Kluyveromyces lactis Sir2p Regulates Cation Sensitivity and Maintains a Specialized Chromatin Structure at the Cryptic α-Locus

Abstract

Abstract In Saccharomyces cerevisiae, transcriptional silencing of the cryptic mating type loci requires the formation of a heterochromatin-like structure, which is dependent on silent information regulator (Sir) proteins and DNA sequences, called silencers. To learn more about silencing, we characterized the mating type loci from the yeast Kluyveromyces lactis.
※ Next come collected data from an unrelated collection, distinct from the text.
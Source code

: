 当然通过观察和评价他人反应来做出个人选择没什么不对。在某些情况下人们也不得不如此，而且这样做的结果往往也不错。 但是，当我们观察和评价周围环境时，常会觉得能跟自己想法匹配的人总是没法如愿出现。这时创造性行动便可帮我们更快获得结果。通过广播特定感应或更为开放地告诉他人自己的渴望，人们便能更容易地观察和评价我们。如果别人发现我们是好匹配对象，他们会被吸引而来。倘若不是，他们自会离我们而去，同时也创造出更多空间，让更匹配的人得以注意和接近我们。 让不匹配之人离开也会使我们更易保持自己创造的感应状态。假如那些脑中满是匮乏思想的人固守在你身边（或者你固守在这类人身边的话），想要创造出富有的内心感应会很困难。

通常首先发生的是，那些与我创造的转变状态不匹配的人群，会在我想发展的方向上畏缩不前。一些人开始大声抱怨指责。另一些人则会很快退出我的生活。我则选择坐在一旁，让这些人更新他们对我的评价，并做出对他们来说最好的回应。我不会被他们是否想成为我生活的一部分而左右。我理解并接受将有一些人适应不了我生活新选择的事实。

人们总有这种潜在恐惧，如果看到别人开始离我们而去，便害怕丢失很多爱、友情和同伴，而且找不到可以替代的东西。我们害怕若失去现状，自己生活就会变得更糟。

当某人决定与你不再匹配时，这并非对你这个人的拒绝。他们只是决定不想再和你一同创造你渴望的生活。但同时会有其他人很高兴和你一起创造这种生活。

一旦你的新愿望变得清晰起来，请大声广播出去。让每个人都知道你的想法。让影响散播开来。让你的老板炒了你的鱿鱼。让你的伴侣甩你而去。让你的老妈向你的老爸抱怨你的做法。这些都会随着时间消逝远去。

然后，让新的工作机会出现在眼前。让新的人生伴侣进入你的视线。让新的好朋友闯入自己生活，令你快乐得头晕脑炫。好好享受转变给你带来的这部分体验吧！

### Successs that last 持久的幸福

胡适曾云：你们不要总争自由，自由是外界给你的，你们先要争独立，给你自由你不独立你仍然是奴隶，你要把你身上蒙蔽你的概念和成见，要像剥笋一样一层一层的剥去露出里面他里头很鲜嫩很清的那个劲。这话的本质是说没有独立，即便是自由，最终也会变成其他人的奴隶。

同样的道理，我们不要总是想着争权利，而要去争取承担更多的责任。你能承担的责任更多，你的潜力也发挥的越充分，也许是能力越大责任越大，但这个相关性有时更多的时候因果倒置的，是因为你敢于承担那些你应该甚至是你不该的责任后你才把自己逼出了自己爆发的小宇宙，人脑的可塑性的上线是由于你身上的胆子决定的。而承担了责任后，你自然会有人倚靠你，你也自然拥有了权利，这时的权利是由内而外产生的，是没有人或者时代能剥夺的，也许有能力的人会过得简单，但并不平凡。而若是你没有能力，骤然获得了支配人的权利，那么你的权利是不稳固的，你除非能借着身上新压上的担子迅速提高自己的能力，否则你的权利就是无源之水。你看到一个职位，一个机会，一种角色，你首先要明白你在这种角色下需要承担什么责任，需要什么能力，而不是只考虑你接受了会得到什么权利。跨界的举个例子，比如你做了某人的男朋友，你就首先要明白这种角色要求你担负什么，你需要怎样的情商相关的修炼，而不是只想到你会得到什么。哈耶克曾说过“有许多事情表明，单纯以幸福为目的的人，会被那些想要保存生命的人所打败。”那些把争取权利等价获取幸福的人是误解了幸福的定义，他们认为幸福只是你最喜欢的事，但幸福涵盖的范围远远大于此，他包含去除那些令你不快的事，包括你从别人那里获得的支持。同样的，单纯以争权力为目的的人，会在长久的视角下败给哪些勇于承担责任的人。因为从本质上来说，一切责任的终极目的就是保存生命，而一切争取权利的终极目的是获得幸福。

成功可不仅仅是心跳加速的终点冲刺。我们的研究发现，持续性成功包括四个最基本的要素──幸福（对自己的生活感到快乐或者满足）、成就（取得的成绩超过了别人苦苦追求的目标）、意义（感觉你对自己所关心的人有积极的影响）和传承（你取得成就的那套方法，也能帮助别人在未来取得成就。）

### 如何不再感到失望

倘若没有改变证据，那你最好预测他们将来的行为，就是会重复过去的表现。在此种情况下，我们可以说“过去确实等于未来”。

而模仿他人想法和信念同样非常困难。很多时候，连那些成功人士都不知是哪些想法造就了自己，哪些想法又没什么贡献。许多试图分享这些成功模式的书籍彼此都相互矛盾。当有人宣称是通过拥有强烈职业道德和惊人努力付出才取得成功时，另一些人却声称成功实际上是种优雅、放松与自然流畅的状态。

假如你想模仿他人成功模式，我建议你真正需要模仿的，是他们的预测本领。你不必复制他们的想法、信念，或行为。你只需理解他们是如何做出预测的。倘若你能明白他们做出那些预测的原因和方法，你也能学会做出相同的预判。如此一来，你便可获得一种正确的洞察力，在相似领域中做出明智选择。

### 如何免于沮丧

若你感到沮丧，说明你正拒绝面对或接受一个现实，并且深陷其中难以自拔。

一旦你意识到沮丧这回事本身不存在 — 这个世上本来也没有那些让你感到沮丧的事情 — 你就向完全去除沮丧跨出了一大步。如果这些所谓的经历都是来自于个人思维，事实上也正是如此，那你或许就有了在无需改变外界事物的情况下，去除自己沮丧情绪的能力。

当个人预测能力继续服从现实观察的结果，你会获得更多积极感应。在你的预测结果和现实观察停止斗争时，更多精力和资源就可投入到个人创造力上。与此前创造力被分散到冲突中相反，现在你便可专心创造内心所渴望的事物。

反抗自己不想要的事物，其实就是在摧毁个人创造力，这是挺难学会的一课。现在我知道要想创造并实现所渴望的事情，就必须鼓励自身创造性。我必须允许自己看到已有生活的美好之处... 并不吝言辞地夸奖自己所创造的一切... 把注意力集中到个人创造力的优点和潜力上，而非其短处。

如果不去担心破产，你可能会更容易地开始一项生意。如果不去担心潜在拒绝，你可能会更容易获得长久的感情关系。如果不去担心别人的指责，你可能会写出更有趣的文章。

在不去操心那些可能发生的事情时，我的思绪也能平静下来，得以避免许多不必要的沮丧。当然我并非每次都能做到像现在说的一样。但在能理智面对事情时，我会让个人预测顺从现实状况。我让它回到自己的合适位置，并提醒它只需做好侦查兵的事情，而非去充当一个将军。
The K. lactis MAT, HMRa, and HMLα loci shared flanking DNA sequences on both sides of the loci presumably acting as recombinational targets during mating type switching. HMRa contained two genes, the a1 gene similar to the Saccharomyces a1 gene and the a2 gene similar to mating type genes from other yeasts. K. lactis HMLα contained three genes, the α1 and α2 genes, which were similar to their Saccharomyces counterparts, and a novel third gene, α3. A dam-methylase assay showed Sir-dependent, but transcription-independent changes of the chromatin structure of the HMLα locus. The HMLα3 gene did not appear to be part of the silent domain because α3p was expressed from both MATα3 and HMLα3 and sir mutations failed to change the chromatin structure of the HMLα3 gene. Furthermore, a 102-bp silencer element was isolated from the HMLα flanking DNA. HMLα was also flanked by an autonomously replicating sequence (ARS) activity, but the ARS activity did not appear to be required for silencer function. K. lactis sir2 strains grown in the presence of ethidium bromide (EtBr) accumulated the drug, which interfered with the essential mitochondrial genome. Mutations that bypassed the requirement for the mitochondrial genome also bypassed the EtBr sensitivity of sir2 strains. Sir2p localized to the nucleus, indicating that the role of Sir2p to hinder EtBr accumulation was an indirect regulatory effect. Sir2p was also required for growth in the presence of high concentrations of Ni2+ and Cu2+.